Principi di bioetica
I principi di bioetica sono il principale punto di riferimento teorico per l'analisi e la risoluzione dei problemi etici che sorgono in campo biomedico e clinico. Il modello dei quattro principi di bioetica è stato formulato da Tom Beauchamp e da James Childress nel loro manuale Principi di etica biomedica. Questo settore dell'etica applicata al contesto biomedico richiede una padronanza dei casi clinici specie in relazione con le loro implicazioni legali. Allo stesso tempo l'etica biomedica richiede conoscenze in campo storico, filosofico, e sociologico.
Il modello riconosce quattro principi morali che devono essere usati come base per giudicare i problemi di bioetica e che possono essere diversamente pesati in base alle circostanze.

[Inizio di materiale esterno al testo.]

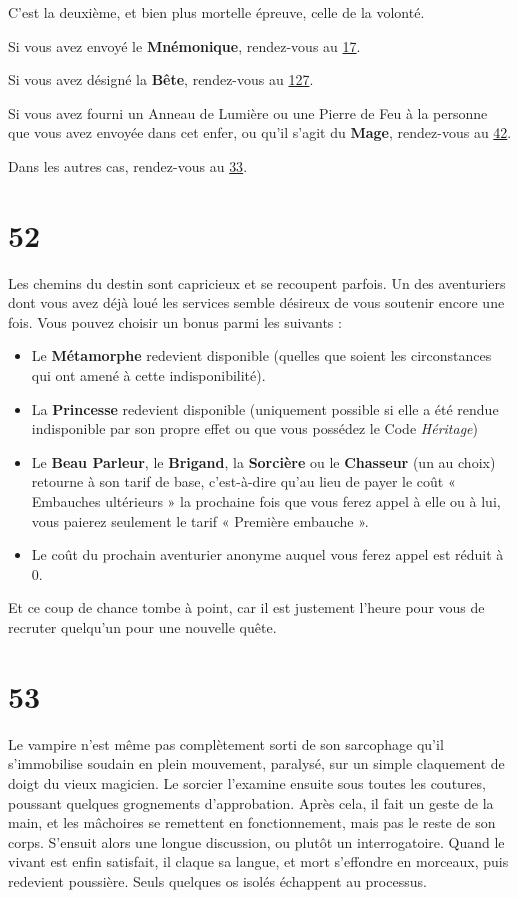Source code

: \documentclass{report}
\newcommand{\gsection}[1]{
    \section{#1}
    \label{section-#1}
}
\newcommand{\glink}[1]{\hyperref[section-#1]{#1}}
\newcommand{\hero}[1]{\textbf{#1}}
\begin{document}
C'est la deuxième, et bien plus mortelle épreuve, celle de la volonté.

Si vous avez envoyé le \hero{Mnémonique}, rendez-vous au \glink{17}.

Si vous avez désigné la \hero{Bête}, rendez-vous au \glink{127}.

Si vous avez fourni un Anneau de Lumière ou une Pierre de Feu à la personne que vous avez envoyée dans cet enfer, ou qu'il s'agit du \hero{Mage}, rendez-vous au \glink{42}.

Dans les autres cas, rendez-vous au \glink{33}.

\gsection{52}

Les chemins du destin sont capricieux et se recoupent parfois. Un des aventuriers dont vous avez déjà loué les services semble désireux de vous soutenir encore une fois. Vous pouvez choisir un bonus parmi les suivants :

\begin{itemize}
\item Le \hero{Métamorphe} redevient disponible (quelles que soient les circonstances qui ont amené à cette indisponibilité).
\item La \hero{Princesse} redevient disponible (uniquement possible si elle a été rendue indisponible par son propre effet ou que vous possédez le Code \emph{Héritage})
\item Le \textbf{Beau Parleur}, le \textbf{Brigand}, la \textbf{Sorcière} ou le \textbf{Chasseur} (un au choix) retourne à son tarif de base, c'est-à-dire qu'au lieu de payer le coût « Embauches ultérieurs » la prochaine fois que vous ferez appel à elle ou à lui, vous paierez seulement le tarif « Première embauche ».
\item Le coût du prochain aventurier anonyme auquel vous ferez appel est réduit à 0.
\end{itemize}

Et ce coup de chance tombe à point, car il est justement l'heure pour vous de recruter quelqu'un pour une nouvelle quête.

\gsection{53}

Le vampire n'est même pas complètement sorti de son sarcophage qu'il s'immobilise soudain en plein mouvement, paralysé, sur un simple claquement de doigt du vieux magicien. Le sorcier l'examine ensuite sous toutes les coutures, poussant quelques grognements d'approbation. Après cela, il fait un geste de la main, et les mâchoires se remettent en fonctionnement, mais pas le reste de son corps. S'ensuit alors une longue discussion, ou plutôt un interrogatoire. Quand le vivant est enfin satisfait, il claque sa langue, et mort s'effondre en morceaux, puis redevient poussière. Seuls quelques os isolés échappent au processus.
\end{document}
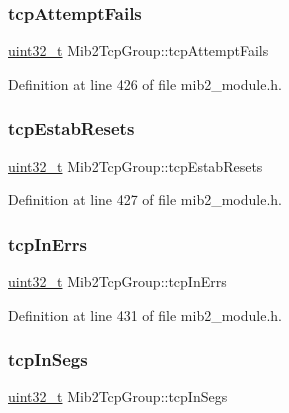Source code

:\subsubsection{\texorpdfstring{tcp\+Attempt\+Fails}{tcpAttemptFails}}
{\footnotesize\ttfamily \hyperlink{stdint_8h_a435d1572bf3f880d55459d9805097f62}{uint32\+\_\+t} Mib2\+Tcp\+Group\+::tcp\+Attempt\+Fails}



Definition at line 426 of file mib2\+\_\+module.\+h.

\mbox{\label{structMib2TcpGroup_a884ce616c038f8b0c4e619067cc0cb75}} 
\subsubsection{\texorpdfstring{tcp\+Estab\+Resets}{tcpEstabResets}}
{\footnotesize\ttfamily \hyperlink{stdint_8h_a435d1572bf3f880d55459d9805097f62}{uint32\+\_\+t} Mib2\+Tcp\+Group\+::tcp\+Estab\+Resets}



Definition at line 427 of file mib2\+\_\+module.\+h.

\mbox{\label{structMib2TcpGroup_a1183c385b2f410a98fe4fbca8aa3fd3a}} 
\subsubsection{\texorpdfstring{tcp\+In\+Errs}{tcpInErrs}}
{\footnotesize\ttfamily \hyperlink{stdint_8h_a435d1572bf3f880d55459d9805097f62}{uint32\+\_\+t} Mib2\+Tcp\+Group\+::tcp\+In\+Errs}



Definition at line 431 of file mib2\+\_\+module.\+h.

\mbox{\label{structMib2TcpGroup_a299e1f81b2aad58bdeac77bd88e21b38}} 
\subsubsection{\texorpdfstring{tcp\+In\+Segs}{tcpInSegs}}
{\footnotesize\ttfamily \hyperlink{stdint_8h_a435d1572bf3f880d55459d9805097f62}{uint32\+\_\+t} Mib2\+Tcp\+Group\+::tcp\+In\+Segs}




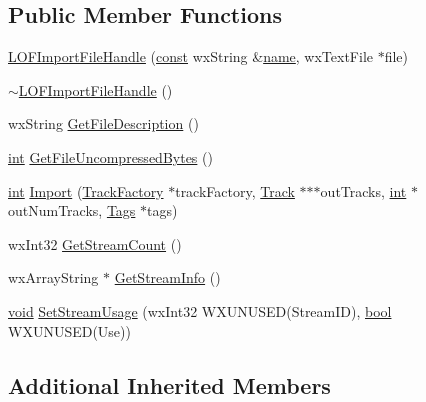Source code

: \subsection*{Public Member Functions}
\begin{DoxyCompactItemize}
\item 
\hyperlink{class_l_o_f_import_file_handle_a9c612911df30c2295dd899536dedb279}{L\+O\+F\+Import\+File\+Handle} (\hyperlink{getopt1_8c_a2c212835823e3c54a8ab6d95c652660e}{const} wx\+String \&\hyperlink{lib_2expat_8h_a1b49b495b59f9e73205b69ad1a2965b0}{name}, wx\+Text\+File $\ast$file)
\item 
\hyperlink{class_l_o_f_import_file_handle_a1b5d3be515828d8dadd3312a46b33f3a}{$\sim$\+L\+O\+F\+Import\+File\+Handle} ()
\item 
wx\+String \hyperlink{class_l_o_f_import_file_handle_aed079b0e4d7feddacbec1dcfe12fcdec}{Get\+File\+Description} ()
\item 
\hyperlink{xmltok_8h_a5a0d4a5641ce434f1d23533f2b2e6653}{int} \hyperlink{class_l_o_f_import_file_handle_a516c53563ce679b5d941f8f04d44c01d}{Get\+File\+Uncompressed\+Bytes} ()
\item 
\hyperlink{xmltok_8h_a5a0d4a5641ce434f1d23533f2b2e6653}{int} \hyperlink{class_l_o_f_import_file_handle_a49fa4013b00112033e5367cffdc083da}{Import} (\hyperlink{class_track_factory}{Track\+Factory} $\ast$track\+Factory, \hyperlink{class_track}{Track} $\ast$$\ast$$\ast$out\+Tracks, \hyperlink{xmltok_8h_a5a0d4a5641ce434f1d23533f2b2e6653}{int} $\ast$out\+Num\+Tracks, \hyperlink{class_tags}{Tags} $\ast$tags)
\item 
wx\+Int32 \hyperlink{class_l_o_f_import_file_handle_a808f304c0465e11f1638bf54ce7aeb28}{Get\+Stream\+Count} ()
\item 
wx\+Array\+String $\ast$ \hyperlink{class_l_o_f_import_file_handle_ab691f881bb9f62bae4f4523f3503f86b}{Get\+Stream\+Info} ()
\item 
\hyperlink{sound_8c_ae35f5844602719cf66324f4de2a658b3}{void} \hyperlink{class_l_o_f_import_file_handle_aa44aa98b63f06d620d9ea4dabb5ff460}{Set\+Stream\+Usage} (wx\+Int32 W\+X\+U\+N\+U\+S\+ED(Stream\+ID), \hyperlink{mac_2config_2i386_2lib-src_2libsoxr_2soxr-config_8h_abb452686968e48b67397da5f97445f5b}{bool} W\+X\+U\+N\+U\+S\+ED(Use))
\end{DoxyCompactItemize}
\subsection*{Additional Inherited Members}


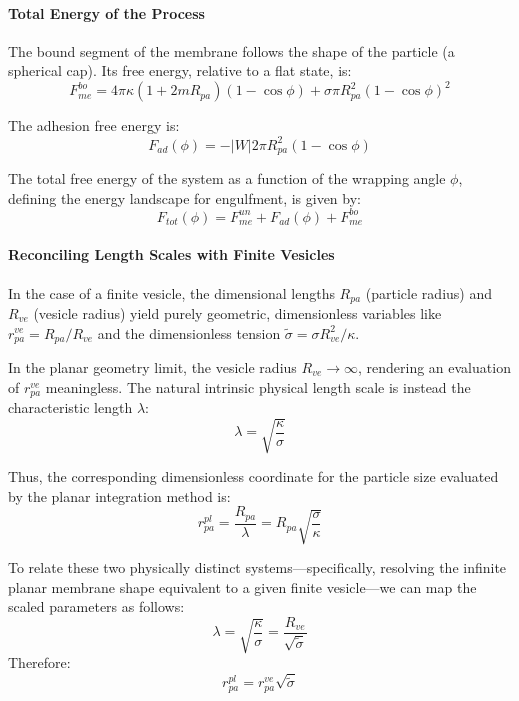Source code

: \documentclass[11pt]{article}
\begin{document}
\paragraph{Total Energy of the Process}
The bound segment of the membrane follows the shape of the particle (a spherical cap). Its free energy, relative to a flat state, is:
\begin{equation}
    F_{me}^{bo} = 4 \pi \kappa (1 + 2mR_{pa})(1 - \cos \phi)  + \sigma \pi R_{pa}^2(1-\cos \phi)^2
\end{equation}

The adhesion free energy is:
\begin{equation}
    F_{ad}(\phi) = - |W| 2 \pi R_{pa}^2 (1 - \cos \phi)
\end{equation}

The total free energy of the system as a function of the wrapping angle $\phi$, defining the energy landscape for engulfment, is given by:
\begin{equation}
    F_{tot}(\phi) = F_{me}^{un} + F_{ad}(\phi) + F_{me}^{bo}
\end{equation}

\paragraph{Reconciling Length Scales with Finite Vesicles}
In the case of a finite vesicle, the dimensional lengths $R_{pa}$ (particle radius) and $R_{ve}$ (vesicle radius) yield purely geometric, dimensionless variables like $r_{pa}^{ve} = R_{pa} / R_{ve}$ and the dimensionless tension $\tilde{\sigma} = \sigma R_{ve}^2 / \kappa$.

In the planar geometry limit, the vesicle radius $R_{ve} \to \infty$, rendering an evaluation of $r_{pa}^{ve}$ meaningless. The natural intrinsic physical length scale is instead the characteristic length $\lambda$:
\begin{equation}
\lambda = \sqrt{\frac{\kappa}{\sigma}}
\end{equation}

Thus, the corresponding dimensionless coordinate for the particle size evaluated by the planar integration method is:
\begin{equation}
r_{pa}^{pl} = \frac{R_{pa}}{\lambda} = R_{pa} \sqrt{\frac{\sigma}{\kappa}}
\end{equation}

To relate these two physically distinct systems—specifically, resolving the infinite planar membrane shape equivalent to a given finite vesicle—we can map the scaled parameters as follows:
\begin{equation}
\lambda = \sqrt{\frac{\kappa}{\sigma}} = \frac{R_{ve}}{\sqrt{\tilde{\sigma}}}
\end{equation}
Therefore:
\begin{equation}
r_{pa}^{pl} = r_{pa}^{ve} \sqrt{\tilde{\sigma}}
\end{equation}
\end{document}
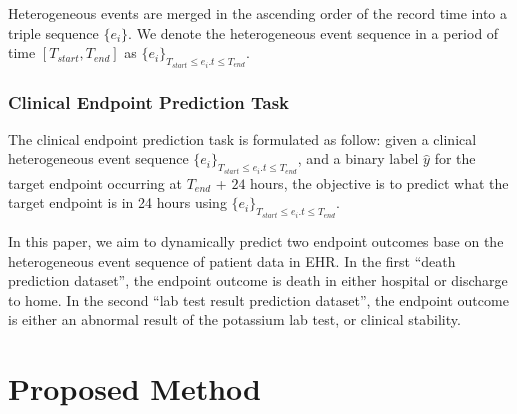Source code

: \documentclass[letterpaper]{article} %
\begin{document}
Heterogeneous events are merged in the ascending order of the record time into a triple sequence $\{e_i\}$. 
We denote the heterogeneous event sequence in a period of time $[T_{start},T_{end}]$ as $\{e_i\}_{T_{start}\leq e_i.t\leq T_{end}}$.

\subsubsection{Clinical Endpoint Prediction Task}

The clinical endpoint prediction task is formulated as follow: given a clinical heterogeneous event sequence $\{e_i\}_{T_{start}\leq e_i.t\leq T_{end}}$, and a binary label $\hat{y}$ for the target endpoint occurring at $ T_{end}$ + $24$ hours, the objective is to predict what the target endpoint is in 24 hours using $\{e_i\}_{T_{start}\leq e_i.t\leq T_{end}}$.

In this paper, we aim to dynamically predict two endpoint outcomes base on the heterogeneous event sequence of patient data in EHR. In the first ``death prediction dataset'', the endpoint outcome is death in either hospital or discharge to home. In the second ``lab test result prediction dataset'', the endpoint outcome is either an abnormal result of the potassium lab test, or clinical stability. 




\section{Proposed Method}

\end{document}
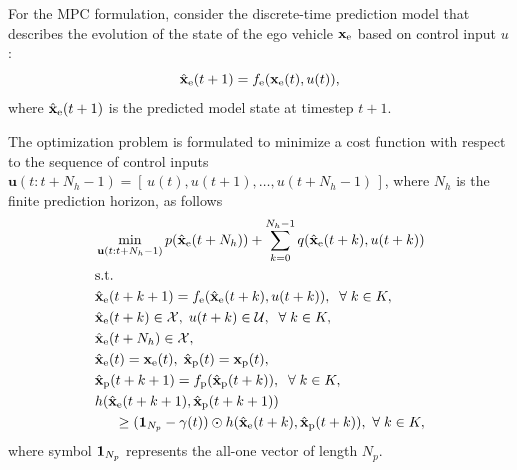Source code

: \documentclass[journal]{IEEEtran}
\begin{document}
For the MPC formulation, consider the discrete-time prediction model that describes the evolution of the state of the ego vehicle $\mathbf{x}_{\rm e}$ based on control input $u$:
\begin{equation}
    \hat{\mathbf{x}}_{\rm e}(t+1) = f_{\rm e}(\mathbf{x}_{\rm e}(t), u(t)),
\label{f_e}
\end{equation}
where $\hat{\mathbf{x}}_{\rm e}(t+1)$ is the predicted model state at timestep $t+1$.

The optimization problem is formulated to minimize a cost function with respect to the sequence of control inputs $\mathbf{u}(t:t+N_h-1) = [\,u(t), u(t+1), \hdots, u(t+ N_h -1)\,]$, where $N_h$ is the finite prediction horizon, as follows
\begin{subequations}
\begin{align}
& \min_{\mathbf{u}(t:t+N_h-1)}  p(\hat{\mathbf{x}}_{\rm e}(t+N_h)) + \sum_{k=0}^{N_h-1} q(\hat{\mathbf{x}}_{\rm e}(t+k), u(t+k)) \label{cost}\\
&\text{s.t.} \quad \nonumber \\
& \hat{\mathbf{x}}_{\rm e}(t+k+1) = f_{\rm e}(\hat{\mathbf{x}}_{\rm e}(t+k), u(t+k)), \;\; \forall \; k \in K, \label{pred}\\
& \hat{\mathbf{x}}_{\rm e}(t+k) \in \mathcal{X}, \; u(t+k) \in \mathcal{U}, \;\; \forall \; k  \in K, \label{bounds}\\
& \hat{\mathbf{x}}_{\rm e}(t + N_h) \in \mathcal{X}, \label{bound}\\
 & \hat{\mathbf{x}}_{\rm e}(t) = \mathbf{x}_{\rm e}(t), \; \hat{\mathbf{x}}_{\rm p}(t) = \mathbf{x}_{\rm p}(t),\\
& \hat{\mathbf{x}}_{\rm p}(t + k + 1) = f_{\rm p}(\hat{\mathbf{x}}_{\rm p}(t + k)), \;\; \forall \; k \in K,\label{ped_predict}\\
&  h(\hat{\mathbf{x}}_{\rm e}(t+k+1), \hat{\mathbf{x}}_{\rm p}(t+k+1)) \nonumber \\ 
& \hspace{.5cm} \geq ({\bf 1}_{N_p}-\gamma(t)) \odot h(\hat{\mathbf{x}}_{\rm e}(t+k), \hat{\mathbf{x}}_{\rm p}(t+k)),\ \forall \; k \in K, \label{cbf_imp}
\end{align}
\label{proposed}
\end{subequations}
where symbol ${\bf 1}_{N_p}$ represents the all-one vector of length $N_p$.
\end{document}
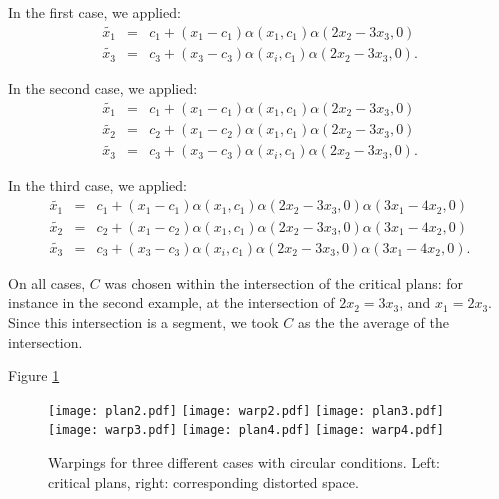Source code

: \documentclass[a4paper,10pt]{article}
\begin{document}
In the first case, we applied:
\begin{eqnarray*}
 \widetilde{x_1} &=& c_1 + \left( x_1 - c_1\right) \alpha(x_1, c_1) \alpha(2 x_2 - 3 x_3, 0) \\
 \widetilde{x_3} &=& c_3 + \left( x_3 - c_3\right) \alpha(x_i, c_1) \alpha(2 x_2 - 3 x_3, 0).
\end{eqnarray*}

In the second case, we applied:
\begin{eqnarray*}
 \widetilde{x_1} &=& c_1 + \left( x_1 - c_1\right) \alpha(x_1, c_1) \alpha(2 x_2 - 3 x_3, 0) \\
 \widetilde{x_2} &=& c_2 + \left( x_1 - c_2\right) \alpha(x_1, c_1) \alpha(2 x_2 - 3 x_3, 0) \\
 \widetilde{x_3} &=& c_3 + \left( x_3 - c_3\right) \alpha(x_i, c_1) \alpha(2 x_2 - 3 x_3, 0).
\end{eqnarray*}

In the third case, we applied:
\begin{eqnarray*}
 \widetilde{x_1} &=& c_1 + \left( x_1 - c_1\right) \alpha(x_1, c_1) \alpha(2 x_2 - 3 x_3, 0) \alpha(3 x_1 - 4 x_2, 0) \\
 \widetilde{x_2} &=& c_2 + \left( x_1 - c_2\right) \alpha(x_1, c_1) \alpha(2 x_2 - 3 x_3, 0) \alpha(3 x_1 - 4 x_2, 0) \\
 \widetilde{x_3} &=& c_3 + \left( x_3 - c_3\right) \alpha(x_i, c_1) \alpha(2 x_2 - 3 x_3, 0) \alpha(3 x_1 - 4 x_2, 0).
\end{eqnarray*}

On all cases, $C$ was chosen within the intersection of the critical plans: for instance in the second example,
at the intersection of $2 x_2=3 x_3$, and  $x_1=2 x_3$. Since this intersection is a segment, we took $C$ as the 
the average of the intersection.

Figure \ref{fig:3cases}

\begin{figure}[!ht]
 \centering
 \texttt{[image: plan2.pdf]}
 \texttt{[image: warp2.pdf]}
  \texttt{[image: plan3.pdf]}
 \texttt{[image: warp3.pdf]}
  \texttt{[image: plan4.pdf]}
 \texttt{[image: warp4.pdf]}
 \caption{Warpings for three different cases with circular conditions. Left: critical plans, right: corresponding distorted space.}\label{fig:3cases}
\end{figure}
\end{document}
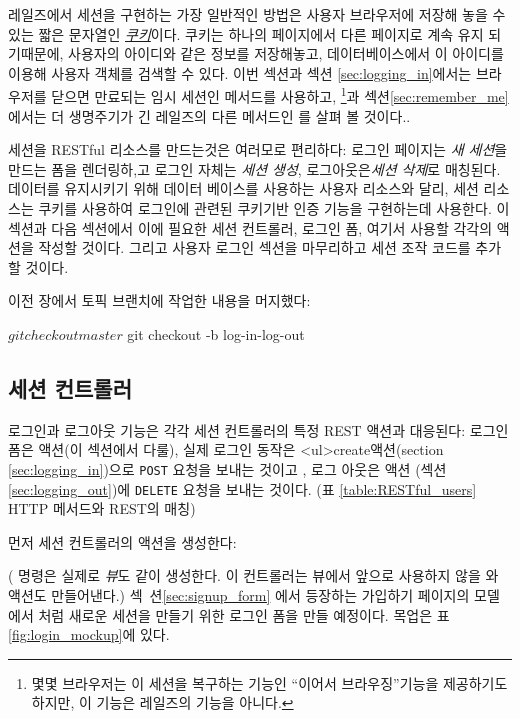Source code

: 레일즈에서 세션을 구현하는 가장 일반적인 방법은 사용자 브라우저에 저장해 놓을 수 있는 짧은 문자열인 \href{http://en.wikipedia.org/wiki/HTTP_cookie}{\emph{쿠키}}이다. 쿠키는 하나의 페이지에서 다른 페이지로 계속 유지 되기때문에, 사용자의 아이디와 같은 정보를 저장해놓고, 데이터베이스에서 이 아이디를 이용해 사용자 객체를 검색할 수 있다. 이번 섹션과 섹션 \ref{sec:logging_in}에서는 브라우저를 닫으면 만료되는 임시 세션인  메서드를 사용하고, \footnote{몇몇 브라우저는 이 세션을 복구하는 기능인 ``이어서 브라우징''기능을 제공하기도 하지만, 이 기능은 레일즈의 기능을 아니다.}과  섹션\ref{sec:remember_me}에서는 더 생명주기가 긴 레일즈의 다른 메서드인 를 살펴 볼 것이다.. 

세션을 RESTful 리소스를 만드는것은 여러모로 편리하다: 로그인 페이지는 \emph{새 세션}을 만드는 폼을 렌더링하,고 로그인 자체는 \emph{세션 생성}, 로그아웃은\emph{세션 삭제}로 매칭된다. 데이터를 유지시키기 위해 데이터 베이스를 사용하는 사용자 리소스와 달리, 세션 리소스는 쿠키를 사용하여 로그인에 관련된 쿠키기반 인증 기능을 구현하는데 사용한다. 이 섹션과 다음 섹션에서 이에 필요한 세션 컨트롤러, 로그인 폼, 여기서 사용할 각각의 액션을 작성할 것이다. 그리고 사용자 로그인 섹션을 마무리하고 세션 조작 코드를 추가할 것이다. 

이전 장에서 토픽 브랜치에 작업한 내용을 머지했다: 

\begin{code} $ git checkout master $ git checkout -b log-in-log-out \end{code} 

\subsection{세션 컨트롤러} \label{sec:sessions_controller} 

로그인과 로그아웃 기능은 각각 세션 컨트롤러의 특정 REST 액션과 대응된다: 로그인 폼은  액션(이 섹션에서 다룰), 실제 로그인 동작은 <ul>{create}액션(section \ref{sec:logging_in})으로 \texttt{POST} 요청을 보내는 것이고 , 로그 아웃은  액션 (섹션 \ref{sec:logging_out})에 \texttt{DELETE} 요청을 보내는 것이다. (표 \ref{table:RESTful_users} HTTP 메서드와 REST의 매칭) 

먼저 세션 컨트롤러의  액션을 생성한다: 


\noindent ( 명령은 실제로 \emph{뷰}도 같이 생성한다. 이 컨트롤러는 뷰에서 앞으로 사용하지 않을  와  액션도 만들어낸다.) 섹~션\ref{sec:signup_form} 에서 등장하는 가입하기 페이지의 모델에서 처럼 새로운 세션을 만들기 위한 로그인 폼을 만들 예정이다. 목업은 표 \ref{fig:login_mockup}에 있다.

I quattro principi sono:
Principio di Autonomia: il paziente ha diritto di rifiutare il trattamento e di prendere parte al processo decisionale;
Principio di Beneficenza: il personale sanitario deve agire tutelando l'interesse del paziente;
Principio di Non Maleficenza o primum non nocere: il personale sanitario non deve causare danno al paziente;
Principio di Giustizia: in caso di risorse limitate, i trattamenti devono essere distribuiti tra i pazienti in modo equo e giusto.A seconda dei casi in analisi, altri valori morali che possono essere introdotti nel quadro di riferimento sono:
Il rispetto per la persona: sia il paziente che il personale sanitario hanno il diritto di essere trattati con dignità;
Veridicità e onestà: il paziente ha diritto a essere informato sul proprio trattamento in modo completo e consapevole.L'insieme di questi valori non spiega come trattare ogni possibile situazione, ma fornisce linee guida utili per comprendere come districare i conflitti. Quando i valori morali sono in conflitto tra loro nascono i dilemmi etici. Esistono casi in cui non esiste una soluzione a un dilemma etico, e in questi casi i valori morali della comunità medica (come l'ospedale e il suo staff) sono in conflitto con i valori del paziente, della sua famiglia o della comunità. A volte possono nascere conflitti anche tra i membri di una famiglia oppure tra i fornitori dell'assistenza sanitaria: per esempio, il bisogno di essere sinceri con i familiari riguardo al proprio stato di salute non era preso in grande considerazione prima dell'era dell'HIV; invece i principi di autonomia e di beneficenza entrano in conflitto quando un paziente rifiuta una trasfusione ritenuta vitale dal personale sanitario.